Filmbrain announces the next release coming from Benten Films: Quiet City and Dance Party, USA: Two Films by Aaron Katz.
"A semi-secret, anxiety-cranked daydream movie released briefly to a few American cities in 2005, and one of the most original French films of the decade, Lucile Hadzihalilovic's Innocence (2004) is pure code, metaphor and mystery, and at the same it's seethingly tangible," writes Michael Atkinson. "[T]he movie feels genuinely sui generis, a verdant, ambiguous reverie on childhood, consciousness and oppression." Also, Drunken Angel, "a rarely seen classic of the Japanese postwar era, which is distinctive in world cinema as out-noiring noir."
Also at IFC News: "There's no safer present for the cinephile in your life than a DVD box set — even (or especially) if that cinephile is you," write Matt Singer and Alison Willmore. "Here are our picks of some of 2007's most covetable collections."
"The Lady Vanishes represents a major turning point in Hitchcock's career, and not just because it was the last film he made before producer David Selznick lured him to Hollywood in 1939," writes Nathaniel Rich. "The film displays the best qualities of his British career - immaculate timing, delicacy, and danger - but here Hitchcock delves more deeply than ever before into the anxieties and secret terrors of prewar English society. By doing so, the film provided a template to which Hitchcock often returned in his American masterpieces, revisiting the same narrative strategies in increasingly devious and innovative ways." Also in Slate, a slide show essay from Juliet Lapidos, "The Man Who Did It All."
"Jim Jarmusch's Night on Earth is a love song to the beauty of city streets at nights," writes Ed Howard. "It's also a love song about conversation, and storytelling, and the collisions (fortuitous or ugly) of strangers that make up the fabric of the urban landscape."

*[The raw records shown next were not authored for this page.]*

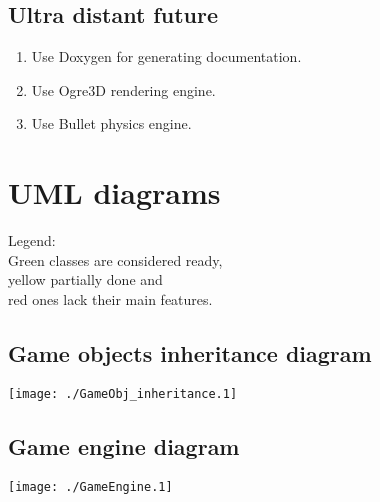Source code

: \documentclass[11pt,a4paper,oneside]{report}
\begin{document}
\section{Ultra distant future}
\begin{enumerate}
	\item Use Doxygen for generating documentation.
	\item Use Ogre3D rendering engine.
	\item Use Bullet physics engine.
\end{enumerate}

\chapter{UML diagrams}
Legend:
\\\colorbox{gr}{Green} classes are considered ready, 
\\\colorbox{ye}{yellow} partially done and 
\\\colorbox{re}{red} ones lack their main features.

\section{Game objects inheritance diagram}

\texttt{[image: ./GameObj\_inheritance.1]}

\section{Game engine diagram}
\texttt{[image: ./GameEngine.1]}

	
\end{document}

"Killer of Sheep presents people the movies haven't found," writes Wesley Morris in the Boston Globe:
Wasn't that the guilty Beltway shock after Hurricane Katrina? We didn't know these people were there. (The rapturous critical response to the movie last spring has led the professionally combative critic Armond White, in the DVD's liner notes, to accuse the film's enthusiasts of "do-gooder condescension.") Obviously, [Charles] Burnett's movie is pre-Katrina yet post-Watts riots, post-Raisin in the Sun, post-"I'm Black and I'm Proud," post-Black Power, post-jive, and anti-pity, anti-empty uplift, anti-blaxploitation. It unfolds in a limbo of urban progress and upward mobility.
Via Movie City News.
For the Observer's Philip French, Sansho the Bailiff "is a heartbreaking story, tragic, unsentimental, but suffused with a belief in the ability of decency and dignity to survive under the most terrible circumstances."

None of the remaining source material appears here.